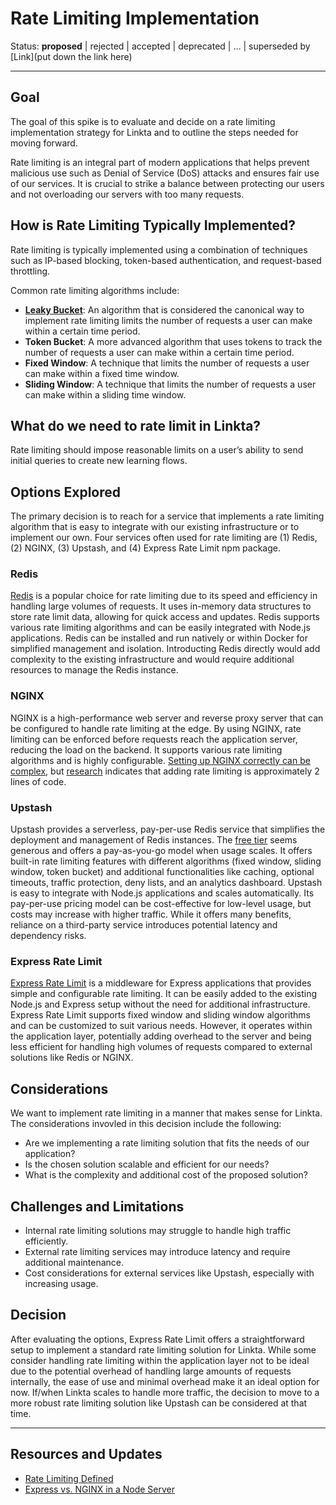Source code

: # Rate Limiting Implementation

Status: **proposed** | rejected | accepted | deprecated | … | superseded by [Link](put down the link here)

***

## Goal
The goal of this spike is to evaluate and decide on a rate limiting implementation strategy for Linkta and to outline the steps needed for moving forward. 

Rate limiting is an integral part of modern applications that helps prevent malicious use such as Denial of Service (DoS) attacks and ensures fair use of our services. It is crucial to strike a balance between protecting our users and not overloading our servers with too many requests.

## How is Rate Limiting Typically Implemented? 
Rate limiting is typically implemented using a combination of techniques such as IP-based blocking, token-based authentication, and request-based throttling.

Common rate limiting algorithms include:
- [**Leaky Bucket**](https://en.wikipedia.org/wiki/Leaky_bucket): An algorithm that is considered the canonical way to implement rate limiting limits the number of requests a user can make within a certain time period.
- **Token Bucket**: A more advanced algorithm that uses tokens to track the number of requests a user can make within a certain time period.
- **Fixed Window**: A technique that limits the number of requests a user can make within a fixed time window.
- **Sliding Window**: A technique that limits the number of requests a user can make within a sliding time window.

## What do we need to rate limit in Linkta?
Rate limiting should impose reasonable limits on a user’s ability to send initial queries to create new learning flows.

## Options Explored
The primary decision is to reach for a service that implements a rate limiting algorithm that is easy to integrate with our existing infrastructure or to implement our own. Four services often used for rate limiting are (1) Redis, (2) NGINX, (3) Upstash, and (4) Express Rate Limit npm package.


### Redis
[Redis](https://redis.io/learn/howtos/ratelimiting/) is a popular choice for rate limiting due to its speed and efficiency in handling large volumes of requests. It uses in-memory data structures to store rate limit data, allowing for quick access and updates. Redis supports various rate limiting algorithms and can be easily integrated with Node.js applications. Redis can be installed and run natively or within Docker for simplified management and isolation. Introducting Redis directly would add complexity to the existing infrastructure and would require additional resources to manage the Redis instance.


### NGINX
NGINX is a high-performance web server and reverse proxy server that can be configured to handle rate limiting at the edge. By using NGINX, rate limiting can be enforced before requests reach the application server, reducing the load on the backend. It supports various rate limiting algorithms and is highly configurable. [Setting up NGINX  correctly can be complex](https://www.freecodecamp.org/news/nginx-rate-limiting-in-a-nutshell-128fe9e0126c/), but [research](https://stackoverflow.com/questions/50347618/express-rate-limit-vs-nginx-in-a-node-server) indicates that adding rate limiting is approximately 2 lines of code. 

### Upstash
Upstash provides a serverless, pay-per-use Redis service that simplifies the deployment and management of Redis instances.  The [free tier](https://upstash.com/pricing) seems generous and offers a pay-as-you-go model when usage scales. It offers built-in rate limiting features with different algorithms (fixed window, sliding window, token bucket) and additional functionalities like caching, optional timeouts, traffic protection, deny lists, and an analytics dashboard. Upstash is easy to integrate with Node.js applications and scales automatically. Its pay-per-use pricing model can be cost-effective for low-level usage, but costs may increase with higher traffic. While it offers many benefits, reliance on a third-party service introduces potential latency and dependency risks.

### Express Rate Limit
[Express Rate Limit](https://www.npmjs.com/package/express-rate-limit) is a middleware for Express applications that provides simple and configurable rate limiting. It can be easily added to the existing Node.js and Express setup without the need for additional infrastructure. Express Rate Limit supports fixed window and sliding window algorithms and can be customized to suit various needs. However, it operates within the application layer, potentially adding overhead to the server and being less efficient for handling high volumes of requests compared to external solutions like Redis or NGINX.

## Considerations
We want to implement rate limiting in a manner that makes sense for Linkta. The considerations invovled in this decision include the following:
- Are we implementing a rate limiting solution that fits the needs of our application? 
- Is the chosen solution scalable and efficient for our needs?
- What is the complexity and additional cost of the proposed solution? 
  

## Challenges and Limitations
- Internal rate limiting solutions may struggle to handle high traffic efficiently.
- External rate limiting services may introduce latency and require additional maintenance.
- Cost considerations for external services like Upstash, especially with increasing usage.


## Decision
After evaluating the options, Express Rate Limit offers a straightforward setup to implement a standard rate limiting solution for Linkta. While some consider handling rate limiting within the application layer not to be ideal due to the potential overhead of handling large amounts of requests internally, the ease of use and minimal overhead make it an ideal option for now.  If/when Linkta scales to handle more traffic, the decision to move to a more robust rate limiting solution like Upstash can be considered at that time. 

***

## Resources and Updates
- [Rate Limiting Defined](https://redis.io/glossary/rate-limiting/)
- [Express vs. NGINX in a Node Server](https://stackoverflow.com/questions/50347618/express-rate-limit-vs-nginx-in-a-node-server)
+---+
> _Exercise directions_
Reproduce exactly the lines above from the line with "- What is the" to the line with "- Internal rate", including both, and add nothing.

> _The answer_
- What is the complexity and additional cost of the proposed solution? 
  

## Challenges and Limitations
- Internal rate limiting solutions may struggle to handle high traffic efficiently.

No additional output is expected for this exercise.